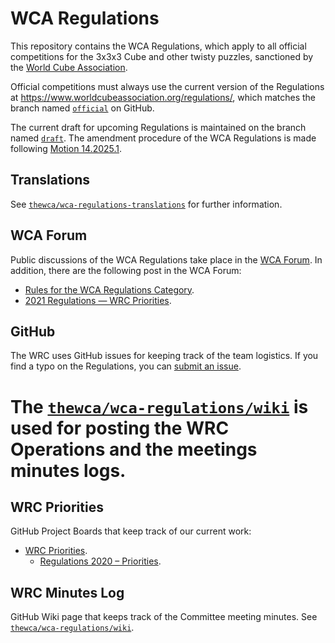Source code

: # WCA Regulations

This repository contains the WCA Regulations, which apply to all official competitions for the 3x3x3 Cube and other twisty puzzles, sanctioned by the [World Cube Association](http://www.worldcubeassociation.org/).

Official competitions must always use the current version of the Regulations at <https://www.worldcubeassociation.org/regulations/>, which matches the branch named [`official`](https://github.com/thewca/wca-regulations/tree/official) on GitHub.

The current draft for upcoming Regulations is maintained on the branch named [`draft`](https://github.com/thewca/wca-regulations/tree/draft). The amendment procedure of the WCA Regulations is made following [Motion 14.2025.1](https://documents.worldcubeassociation.org/documents/motions/14.2025.1%20-%20Amendments%20of%20Regulations.pdf).

## Translations

See [`thewca/wca-regulations-translations`](https://github.com/thewca/wca-regulations-translations) for further information.

## WCA Forum

Public discussions of the WCA Regulations take place in the [WCA Forum](https://forum.worldcubeassociation.org/c/regulations). In addition, there are the following post in the WCA Forum:

- [Rules for the WCA Regulations Category](https://forum.worldcubeassociation.org/t/rules-for-the-wca-regulations-category).
- [2021 Regulations — WRC Priorities](https://forum.worldcubeassociation.org/t/2021-regulations-wrc-priorities).

## GitHub

The WRC uses GitHub issues for keeping track of the team logistics. If you find a typo on the Regulations, you can [submit an issue](https://github.com/thewca/wca-regulations/issues/new?assignees=&labels=typo&template=typo-report.md&title=).

The [`thewca/wca-regulations/wiki`](https://github.com/thewca/wca-regulations/wiki) is used for posting the WRC Operations and the meetings minutes logs.
=======
## WRC Priorities

GitHub Project Boards that keep track of our current work:

- [WRC Priorities](https://github.com/orgs/thewca/projects/3).
  - [Regulations 2020 – Priorities](https://github.com/orgs/thewca/projects/4).
  
## WRC Minutes Log

GitHub Wiki page that keeps track of the Committee meeting minutes. See [`thewca/wca-regulations/wiki`](https://github.com/thewca/wca-regulations/wiki).
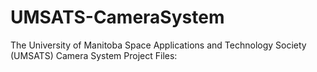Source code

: # UMSATS-CameraSystem
The University of Manitoba Space Applications and Technology Society (UMSATS) Camera System Project Files:
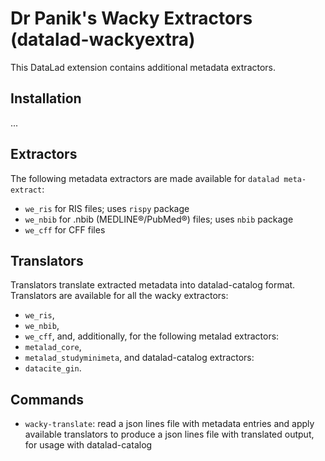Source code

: # Dr Panik's Wacky Extractors (datalad-wackyextra)

This DataLad extension contains additional metadata extractors.

## Installation
...

## Extractors
The following metadata extractors are made available for `datalad meta-extract`:
- `we_ris` for RIS files; uses `rispy` package
- `we_nbib` for .nbib (MEDLINE®/PubMed®) files; uses `nbib` package
- `we_cff` for CFF files

## Translators
Translators translate extracted metadata into datalad-catalog format.
Translators are available for all the wacky extractors:
- `we_ris`,
- `we_nbib`,
- `we_cff`,
and, additionally, for the following metalad extractors:
- `metalad_core`,
- `metalad_studyminimeta`,
and datalad-catalog extractors:
- `datacite_gin`.

## Commands
- `wacky-translate`: read a json lines file with metadata entries and apply available translators to produce
  a json lines file with translated output, for usage with datalad-catalog
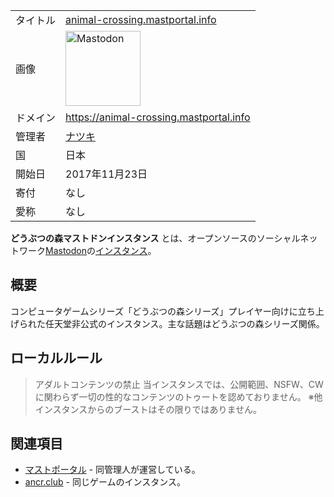 <div>

|          |                                                                                                                                                                                                                                                                                                        |
|----------|--------------------------------------------------------------------------------------------------------------------------------------------------------------------------------------------------------------------------------------------------------------------------------------------------------|
| タイトル | [animal-crossing.mastportal.info](/%E3%81%A9%E3%81%86%E3%81%B6%E3%81%A4%E3%81%AE%E6%A3%AE%E3%83%9E%E3%82%B9%E3%83%88%E3%83%89%E3%83%B3%E3%82%A4%E3%83%B3%E3%82%B9%E3%82%BF%E3%83%B3%E3%82%B9 "どうぶつの森マストドンインスタンス")                                                                     |
| 画像     | [<img src="/images/thumb/0/00/Mastodon_logo.png/120px-Mastodon_logo.png" srcset="/images/thumb/0/00/Mastodon_logo.png/180px-Mastodon_logo.png 1.5x, /images/0/00/Mastodon_logo.png 2x" width="120" height="120" alt="Mastodon" />](/%E3%83%95%E3%82%A1%E3%82%A4%E3%83%AB:Mastodon_logo.png "Mastodon") |
| ドメイン | <a href="https://animal-crossing.mastportal.info" rel="nofollow">https://animal-crossing.mastportal.info</a>                                                                                                                                                                                           |
| 管理者   | <a href="https://animal-crossing.mastportal.info/@natsuki" rel="nofollow">ナツキ</a>                                                                                                                                                                                                                   |
| 国       | 日本                                                                                                                                                                                                                                                                                                   |
| 開始日   | 2017年11月23日                                                                                                                                                                                                                                                                                         |
| 寄付     | なし                                                                                                                                                                                                                                                                                                   |
| 愛称     | なし                                                                                                                                                                                                                                                                                                   |

**どうぶつの森マストドンインスタンス** とは、オープンソースのソーシャルネットワーク[Mastodon](/Mastodon "Mastodon")の[インスタンス](/%E3%82%A4%E3%83%B3%E3%82%B9%E3%82%BF%E3%83%B3%E3%82%B9 "インスタンス")。

## 概要

コンピュータゲームシリーズ「どうぶつの森シリーズ」プレイヤー向けに立ち上げられた任天堂非公式のインスタンス。主な話題はどうぶつの森シリーズ関係。

## ローカルルール

> アダルトコンテンツの禁止 当インスタンスでは、公開範囲、NSFW、CWに関わらず一切の性的なコンテンツのトゥートを認めておりません。 ※他インスタンスからのブーストはその限りではありません。

## 関連項目

-   [マストポータル](/%E3%83%9E%E3%82%B9%E3%83%88%E3%83%9D%E3%83%BC%E3%82%BF%E3%83%AB "マストポータル") - 同管理人が運営している。
-   [ancr.club](/Ancr.club "Ancr.club") - 同じゲームのインスタンス。

</div>
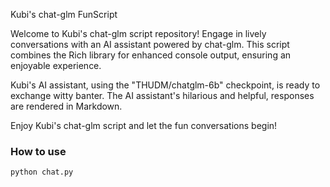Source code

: Kubi's chat-glm FunScript

Welcome to Kubi's chat-glm script repository! Engage in lively conversations with an AI assistant powered by chat-glm. This script combines the Rich library for enhanced console output, ensuring an enjoyable experience.

Kubi's AI assistant, using the "THUDM/chatglm-6b" checkpoint, is ready to exchange witty banter. The AI assistant's hilarious and helpful, responses are rendered in Markdown.

Enjoy Kubi's chat-glm script and let the fun conversations begin!

### How to use

`python chat.py`
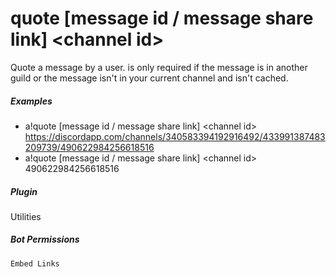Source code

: # quote [message id / message share link] &lt;channel id&gt;

Quote a message by a user. <channel id> is only required if the message is in another guild or the message isn't in your current channel and isn't cached.
			

##### Examples

* a!quote [message id / message share link] &lt;channel id&gt; https://discordapp.com/channels/340583394192916492/433991387483209739/490622984256618516
* a!quote [message id / message share link] &lt;channel id&gt; 490622984256618516


##### Plugin
Utilities


##### Bot Permissions
`Embed Links`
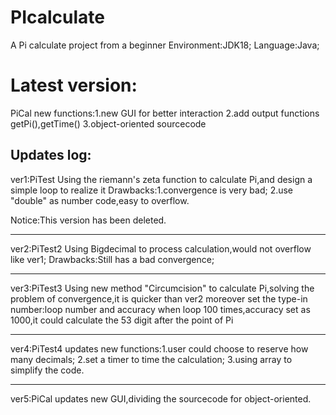 # PIcalculate
A Pi calculate project from a beginner
Environment:JDK18;
Language:Java;

# Latest version:
PiCal 
new functions:1.new GUI for better interaction
              2.add output functions getPi(),getTime()
              3.object-oriented sourcecode


Updates log:
--------------
ver1:PiTest
Using the riemann's zeta function to calculate Pi,and design a simple loop to realize it
Drawbacks:1.convergence is very bad;
          2.use "double" as number code,easy to overflow.
          
Notice:This version has been deleted.
          
--------------
ver2:PiTest2
Using Bigdecimal to process calculation,would not overflow like ver1;
Drawbacks:Still has a bad convergence;

--------------
ver3:PiTest3
Using new method "Circumcision" to calculate Pi,solving the problem of convergence,it is quicker than ver2
moreover set the type-in number:loop number and accuracy
when loop 100 times,accuracy set as 1000,it could calculate the 53 digit after the point of Pi

--------------
ver4:PiTest4
updates new functions:1.user could choose to reserve how many decimals;
                      2.set a timer to time the calculation;
                      3.using array to simplify the code.
                      
--------------
ver5:PiCal
updates new GUI,dividing the sourcecode for object-oriented.
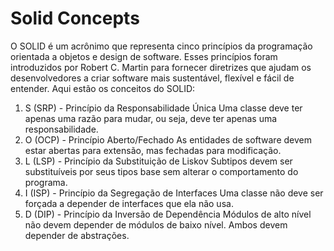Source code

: # Solid Concepts

O SOLID é um acrônimo que representa cinco princípios da programação orientada a objetos e design de software. Esses princípios foram introduzidos por Robert C. Martin para fornecer diretrizes que ajudam os desenvolvedores a criar software mais sustentável, flexível e fácil de entender. Aqui estão os conceitos do SOLID:

1. S (SRP) - Princípio da Responsabilidade Única
    Uma classe deve ter apenas uma razão para mudar, ou seja, deve ter apenas uma responsabilidade.
2. O (OCP) - Princípio Aberto/Fechado
    As entidades de software devem estar abertas para extensão, mas fechadas para modificação.
3. L (LSP) - Princípio da Substituição de Liskov
    Subtipos devem ser substituíveis por seus tipos base sem alterar o comportamento do programa.
4. I (ISP) - Princípio da Segregação de Interfaces
    Uma classe não deve ser forçada a depender de interfaces que ela não usa.
5. D (DIP) - Princípio da Inversão de Dependência
    Módulos de alto nível não devem depender de módulos de baixo nível. Ambos devem depender de abstrações.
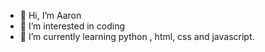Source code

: - 👋 Hi, I’m Aaron
- 👀 I’m interested in coding
- 🌱 I’m currently learning python , html, css and javascript.
<!---
AAARROONN/AAARROONN is a ✨ special ✨ repository because its `README.md` (this file) appears on your GitHub profile.
You can click the Preview link to take a look at your changes.
--->
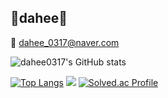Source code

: 
<!--
**dahee0317/dahee0317** is a ✨ _special_ ✨ repository because its `README.md` (this file) appears on your GitHub profile.

Here are some ideas to get you started:

- 🔭 I’m currently working on ...
- 🌱 I’m currently learning ...
- 👯 I’m looking to collaborate on ...
- 🤔 I’m looking for help with ...
- 💬 Ask me about ...
- 📫 How to reach me: ...
- 😄 Pronouns: ...
- ⚡ Fun fact: ...
-->


<h2> 🌼dahee🌼 </h2>

<span> 💌 dahee_0317@naver.com </span>

![dahee0317's GitHub stats](https://github-readme-stats.vercel.app/api?username=dahee0317&show_icons=true&theme=default) 

[![Top Langs](https://github-readme-stats.vercel.app/api/top-langs/?username=dahee0317&layout=compact&theme=default_repocard&langs_count=8)](https://github.com/anuraghazra/github-readme-stats)
<img src="http://mazandi.herokuapp.com/api?handle={dahee0317}&theme=cold"/>
[![Solved.ac Profile](http://mazassumnida.wtf/api/v2/generate_badge?boj=dahee0317)](https://solved.ac/dahee0317)







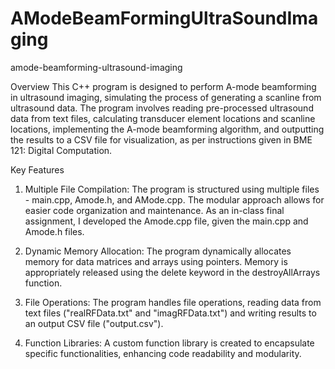 # AModeBeamFormingUltraSoundImaging
amode-beamforming-ultrasound-imaging

Overview
This C++ program is designed to perform A-mode beamforming in ultrasound imaging, simulating the process of generating a scanline from ultrasound data. 
The program involves reading pre-processed ultrasound data from text files, calculating transducer element locations and scanline locations, implementing the A-mode beamforming algorithm, and outputting the results to a CSV file for visualization, as per instructions given in BME 121: Digital Computation.


Key Features
1. Multiple File Compilation: The program is structured using multiple files - main.cpp, Amode.h, and AMode.cpp. The modular approach allows for easier code organization and maintenance. As an in-class final assignment, I developed the Amode.cpp file, given the main.cpp and Amode.h files.

2. Dynamic Memory Allocation: The program dynamically allocates memory for data matrices and arrays using pointers. Memory is appropriately released using the delete keyword in the destroyAllArrays function.

3. File Operations: The program handles file operations, reading data from text files ("realRFData.txt" and "imagRFData.txt") and writing results to an output CSV file ("output.csv").

4. Function Libraries: A custom function library is created to encapsulate specific functionalities, enhancing code readability and modularity.
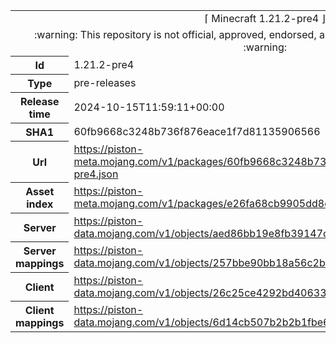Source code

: <html><table>
<tr><td colspan="2" align="center"><img width="0" height="0"><br/>⌈ Minecraft 1.21.2-pre4 ⌋<br/><img width="0" height="0"></td></tr>
<tr><td colspan="2" align="center"><img width="0" height="0"><br/>
:warning: This repository is not official, approved, endorsed, associated or connected with Mojang :warning:
<br/><img width="0" height="0"></td></tr>
<tr><th>Id</th><td>1.21.2-pre4</td></tr>
<tr><th>Type</th><td>pre-releases</td></tr>
<tr><th>Release time</th><td>2024-10-15T11:59:11+00:00</td></tr>
<tr><th>SHA1</th><td>60fb9668c3248b736f876eace1f7d81135906566</td></tr>
<tr><th>Url</th><td><a href="https://piston-meta.mojang.com/v1/packages/60fb9668c3248b736f876eace1f7d81135906566/1.21.2-pre4.json">https://piston-meta.mojang.com/v1/packages/60fb9668c3248b736f876eace1f7d81135906566/1.21.2-pre4.json</a></td></tr>
<tr><th>Asset index</th><td><a href="https://piston-meta.mojang.com/v1/packages/e26fa68cb9905dd8ccd57426f0f0929591cae6ed/18.json">https://piston-meta.mojang.com/v1/packages/e26fa68cb9905dd8ccd57426f0f0929591cae6ed/18.json</a></td></tr>
<tr><th>Server</th><td><a href="https://piston-data.mojang.com/v1/objects/aed86bb19e8fb39147c9a4534ab5e2b94fa569ea/server.jar">https://piston-data.mojang.com/v1/objects/aed86bb19e8fb39147c9a4534ab5e2b94fa569ea/server.jar</a></td></tr>
<tr><th>Server mappings</th><td><a href="https://piston-data.mojang.com/v1/objects/257bbe90bb18a56c2b05a4c7c77fbf46fe0c7d09/server.txt">https://piston-data.mojang.com/v1/objects/257bbe90bb18a56c2b05a4c7c77fbf46fe0c7d09/server.txt</a></td></tr>
<tr><th>Client</th><td><a href="https://piston-data.mojang.com/v1/objects/26c25ce4292bd40633d4a84329d2487b1149e296/client.jar">https://piston-data.mojang.com/v1/objects/26c25ce4292bd40633d4a84329d2487b1149e296/client.jar</a></td></tr>
<tr><th>Client mappings</th><td><a href="https://piston-data.mojang.com/v1/objects/6d14cb507b2b2b1fbe6414d39895a8fcd222fde7/client.txt">https://piston-data.mojang.com/v1/objects/6d14cb507b2b2b1fbe6414d39895a8fcd222fde7/client.txt</a></td></tr>
</table></html>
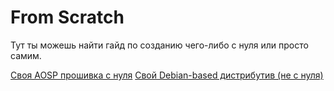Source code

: # From Scratch

Тут ты можешь найти гайд по созданию чего-либо с нуля или просто самим.

[Своя AOSP прошивка с нуля](./android_firmware.html)
[Свой Debian-based дистрибутив (не с нуля)](./debian-distro.html)
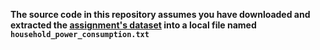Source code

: **The source code in this repository assumes you have downloaded and extracted the [assignment's dataset](https://d396qusza40orc.cloudfront.net/exdata%2Fdata%2Fhousehold_power_consumption.zip) into a local file named `household_power_consumption.txt`**

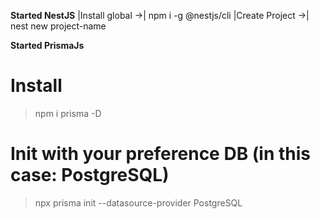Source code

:**Started NestJS**
|Install global
->| npm i -g @nestjs/cli
|Create Project
->| nest new project-name

**Started PrismaJs**
# Install
>npm i prisma -D
# Init with your preference DB (in this case: PostgreSQL)
>npx prisma init --datasource-provider PostgreSQL
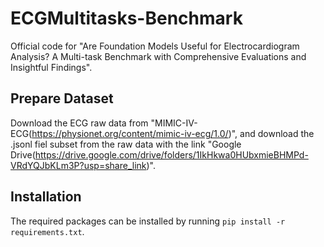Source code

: # ECGMultitasks-Benchmark
Official code for "Are Foundation Models Useful for Electrocardiogram Analysis? A Multi-task Benchmark with Comprehensive Evaluations and Insightful Findings".

## Prepare Dataset
Download the ECG raw data from "MIMIC-IV-ECG(https://physionet.org/content/mimic-iv-ecg/1.0/)", and download the .jsonl fiel subset from the raw data with the link "Google Drive(https://drive.google.com/drive/folders/1IkHkwa0HUbxmieBHMPd-VRdYQJbKLm3P?usp=share_link)".

## Installation
The required packages can be installed by running `pip install -r requirements.txt`.
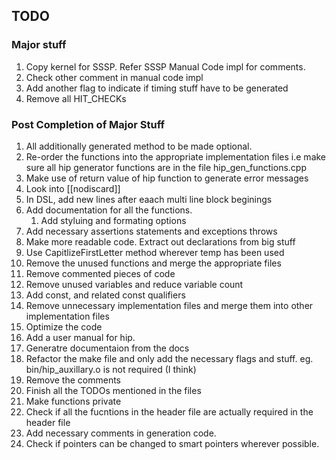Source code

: ## TODO

### Major stuff

1. Copy kernel for SSSP. Refer SSSP Manual Code impl for comments.  
2. Check other comment in manual code impl
3. Add another flag to indicate if timing stuff have to be generated
4. Remove all HIT_CHECKs


### Post Completion of Major Stuff

1. All additionally generated method to be made optional.
1. Re-order the functions into the appropriate implementation files i.e make sure all hip generator functions are in the file hip_gen_functions.cpp
1. Make use of return value of hip function to generate error messages
1. Look into [[nodiscard]]
1. In DSL, add new lines after eaach multi line block beginings
2. Add documentation for all the functions.
    1. Add styluing and formating options
3. Add necessary assertions statements and exceptions throws
3. Make more readable code. Extract out declarations from big stuff
4. Use CapitlizeFirstLetter method wherever temp has been used
3. Remove the unused functions and merge the appropriate files
2. Remove commented pieces of code
3. Remove unused variables and reduce variable count
4. Add const, and related const qualifiers
4. Remove unnecessary implementation files and merge them into other implementation files
5. Optimize the code 
6. Add a user manual for hip.
7. Generatre documentaion from the docs
8. Refactor the make file and only add the necessary flags and stuff. eg. bin/hip_auxillary.o is not required (I think)
9. Remove the comments
10. Finish all the TODOs mentioned in the files
11. Make functions private
10. Check if all the fucntions in the header file are actually required in the header file
1. Add necessary comments in generation code.
2. Check if pointers can be changed to smart pointers wherever possible.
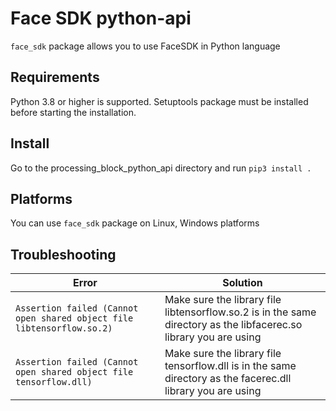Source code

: # Face SDK python-api
`face_sdk` package allows you to use FaceSDK in Python language

## Requirements
Python 3.8 or higher is supported. Setuptools package must be installed before starting the installation.

## Install
Go to the processing_block_python_api directory and run `pip3 install .`

## Platforms
You can use `face_sdk` package on Linux, Windows platforms

## Troubleshooting

| Error | Solution |
| ----- | -------- |
| `Assertion failed (Cannot open shared object file libtensorflow.so.2)` | Make sure the library file libtensorflow.so.2 is in the same directory as the libfacerec.so library you are using |
| `Assertion failed (Cannot open shared object file tensorflow.dll)` | Make sure the library file tensorflow.dll is in the same directory as the facerec.dll library you are using |
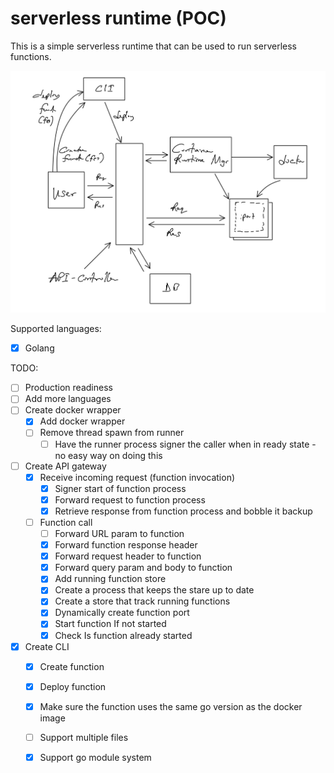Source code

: # serverless runtime (POC)

This is a simple serverless runtime that can be used to run serverless functions.

![Serverless Architecture](./asset/serverless.jpg "Architecture")

Supported languages:
- [x] Golang

TODO:
- [ ] Production readiness
- [ ] Add more languages
- [ ] Create docker wrapper
  - [x] Add docker wrapper
  - [ ] Remove thread spawn from runner
    - [ ] Have the runner process signer the caller when in ready state - no easy way on doing this
- [ ] Create API gateway
    - [x] Receive incoming request (function invocation)
      - [x] Signer start of function process
      - [x] Forward request to function process 
      - [x] Retrieve response from function process and bobble it backup
    - [ ] Function call
      - [ ] Forward URL param to function
      - [x] Forward function response header
      - [x] Forward request header to function
      - [x] Forward query param and body to function
      - [x] Add running function store
      - [x] Create a process that keeps the stare up to date
      - [x] Create a store that track running functions
      - [x] Dynamically create function port
      - [x] Start function If not started
      - [x] Check Is function already started
- [x] Create CLI
  - [x] Create function
  - [x] Deploy function
  - [x] Make sure the function uses the same go version as the docker image 
  - [ ] Support multiple files
  - [x] Support go module system
   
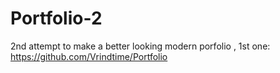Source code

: # Portfolio-2
2nd attempt to make a better looking modern porfolio , 1st one: https://github.com/Vrindtime/Portfolio
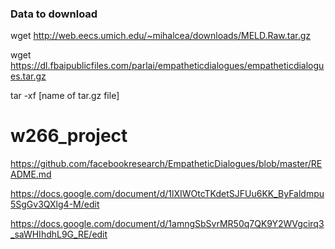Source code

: ### Data to download
wget http://web.eecs.umich.edu/~mihalcea/downloads/MELD.Raw.tar.gz

wget https://dl.fbaipublicfiles.com/parlai/empatheticdialogues/empatheticdialogues.tar.gz

tar -xf [name of tar.gz file]


# w266_project
https://github.com/facebookresearch/EmpatheticDialogues/blob/master/README.md

https://docs.google.com/document/d/1lXIWOtcTKdetSJFUu6KK_ByFaldmpu5SgGv3QXlg4-M/edit

https://docs.google.com/document/d/1amngSbSvrMR50q7QK9Y2WVgcirq3_saWHIhdhL9G_RE/edit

Your instructions: What do the entries above read from the line containing "7. Generatre documentaion from the docs" through the line containing "## Platforms"? Output those lines exactly, both ends included, with the pictures left out.

Solution to this task:
7. Generatre documentaion from the docs
8. Refactor the make file and only add the necessary flags and stuff. eg. bin/hip_auxillary.o is not required (I think)
9. Remove the comments
10. Finish all the TODOs mentioned in the files
11. Make functions private
10. Check if all the fucntions in the header file are actually required in the header file
1. Add necessary comments in generation code.
2. Check if pointers can be changed to smart pointers wherever possible.
Source code

: # Face SDK python-api
`face_sdk` package allows you to use FaceSDK in Python language

## Requirements
Python 3.8 or higher is supported. Setuptools package must be installed before starting the installation.

## Install
Go to the processing_block_python_api directory and run `pip3 install .`

## Platforms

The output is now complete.